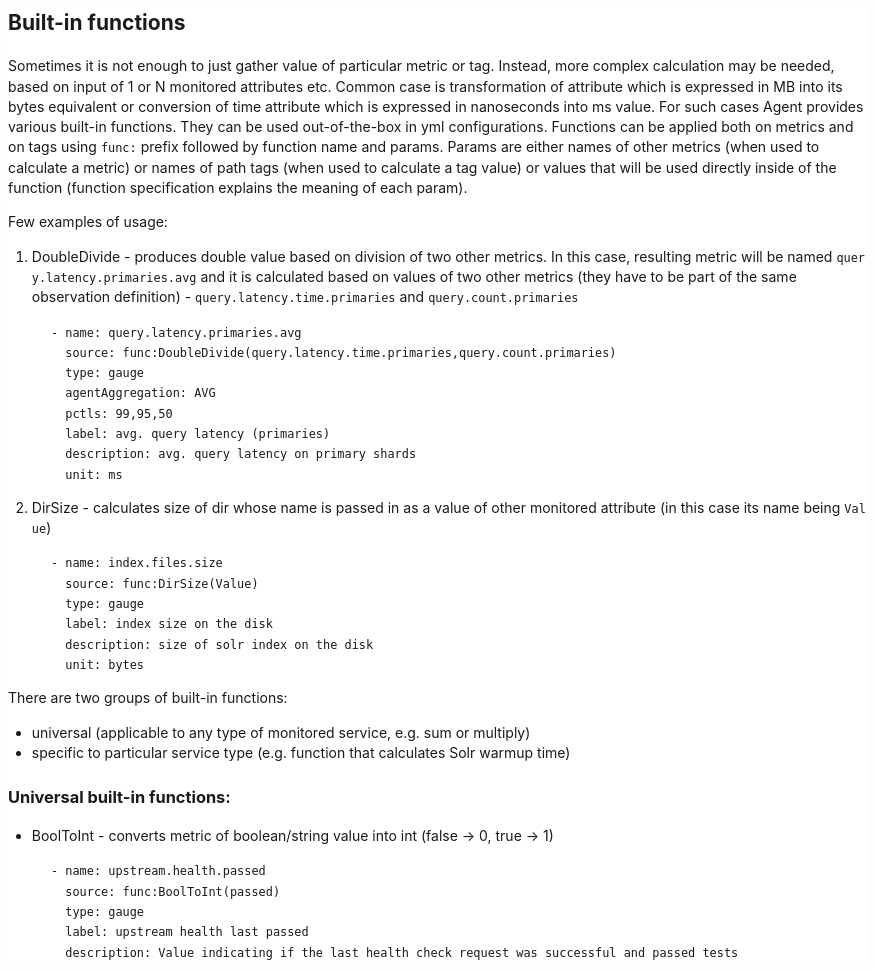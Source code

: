 ## Built-in functions
Sometimes it is not enough to just gather value of particular metric or tag. Instead, more complex calculation may be needed, based on input of 1 or N monitored attributes etc. Common case is transformation of attribute which is expressed in MB into its bytes equivalent or conversion of time attribute which is expressed in nanoseconds into ms value. For such cases Agent provides various built-in functions. They can be used out-of-the-box in yml configurations.
Functions can be applied both on metrics and on tags using ```func:``` prefix followed by function name and params. Params are either names of other metrics (when used to calculate a metric) or names of path tags (when used to calculate a tag value) or values that will be used directly inside of the function (function specification explains the meaning of each param).

Few examples of usage:

1) DoubleDivide - produces double value based on division of two other metrics. In this case, resulting metric will be named ```query.latency.primaries.avg``` and it is calculated based on values of two other metrics (they have to be part of the same observation definition) - ```query.latency.time.primaries``` and ```query.count.primaries```
```
      - name: query.latency.primaries.avg
        source: func:DoubleDivide(query.latency.time.primaries,query.count.primaries)
        type: gauge
        agentAggregation: AVG
        pctls: 99,95,50
        label: avg. query latency (primaries)
        description: avg. query latency on primary shards
        unit: ms
```

2) DirSize - calculates size of dir whose name is passed in as a value of other monitored attribute (in this case its name being ```Value```)
```
      - name: index.files.size
        source: func:DirSize(Value)
        type: gauge
        label: index size on the disk
        description: size of solr index on the disk
        unit: bytes
```


There are two groups of built-in functions:
- universal (applicable to any type of monitored service, e.g. sum or multiply)
- specific to particular service type (e.g. function that calculates Solr warmup time)

### Universal built-in functions:
- BoolToInt - converts metric of boolean/string value into int (false -> 0, true -> 1)

```
      - name: upstream.health.passed
        source: func:BoolToInt(passed)
        type: gauge
        label: upstream health last passed
        description: Value indicating if the last health check request was successful and passed tests
```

▸ **Task**
Each entry, word for word, belongs in your answer; each picture does not.

▸ **Answer**
Source code

: ## Built-in functions
Sometimes it is not enough to just gather value of particular metric or tag. Instead, more complex calculation may be needed, based on input of 1 or N monitored attributes etc. Common case is transformation of attribute which is expressed in MB into its bytes equivalent or conversion of time attribute which is expressed in nanoseconds into ms value. For such cases Agent provides various built-in functions. They can be used out-of-the-box in yml configurations.
Functions can be applied both on metrics and on tags using ```func:``` prefix followed by function name and params. Params are either names of other metrics (when used to calculate a metric) or names of path tags (when used to calculate a tag value) or values that will be used directly inside of the function (function specification explains the meaning of each param).

Few examples of usage:

1) DoubleDivide - produces double value based on division of two other metrics. In this case, resulting metric will be named ```query.latency.primaries.avg``` and it is calculated based on values of two other metrics (they have to be part of the same observation definition) - ```query.latency.time.primaries``` and ```query.count.primaries```
```
      - name: query.latency.primaries.avg
        source: func:DoubleDivide(query.latency.time.primaries,query.count.primaries)
        type: gauge
        agentAggregation: AVG
        pctls: 99,95,50
        label: avg. query latency (primaries)
        description: avg. query latency on primary shards
        unit: ms
```

2) DirSize - calculates size of dir whose name is passed in as a value of other monitored attribute (in this case its name being ```Value```)
```
      - name: index.files.size
        source: func:DirSize(Value)
        type: gauge
        label: index size on the disk
        description: size of solr index on the disk
        unit: bytes
```


There are two groups of built-in functions:
- universal (applicable to any type of monitored service, e.g. sum or multiply)
- specific to particular service type (e.g. function that calculates Solr warmup time)

### Universal built-in functions:
- BoolToInt - converts metric of boolean/string value into int (false -> 0, true -> 1)

```
      - name: upstream.health.passed
        source: func:BoolToInt(passed)
        type: gauge
        label: upstream health last passed
        description: Value indicating if the last health check request was successful and passed tests
```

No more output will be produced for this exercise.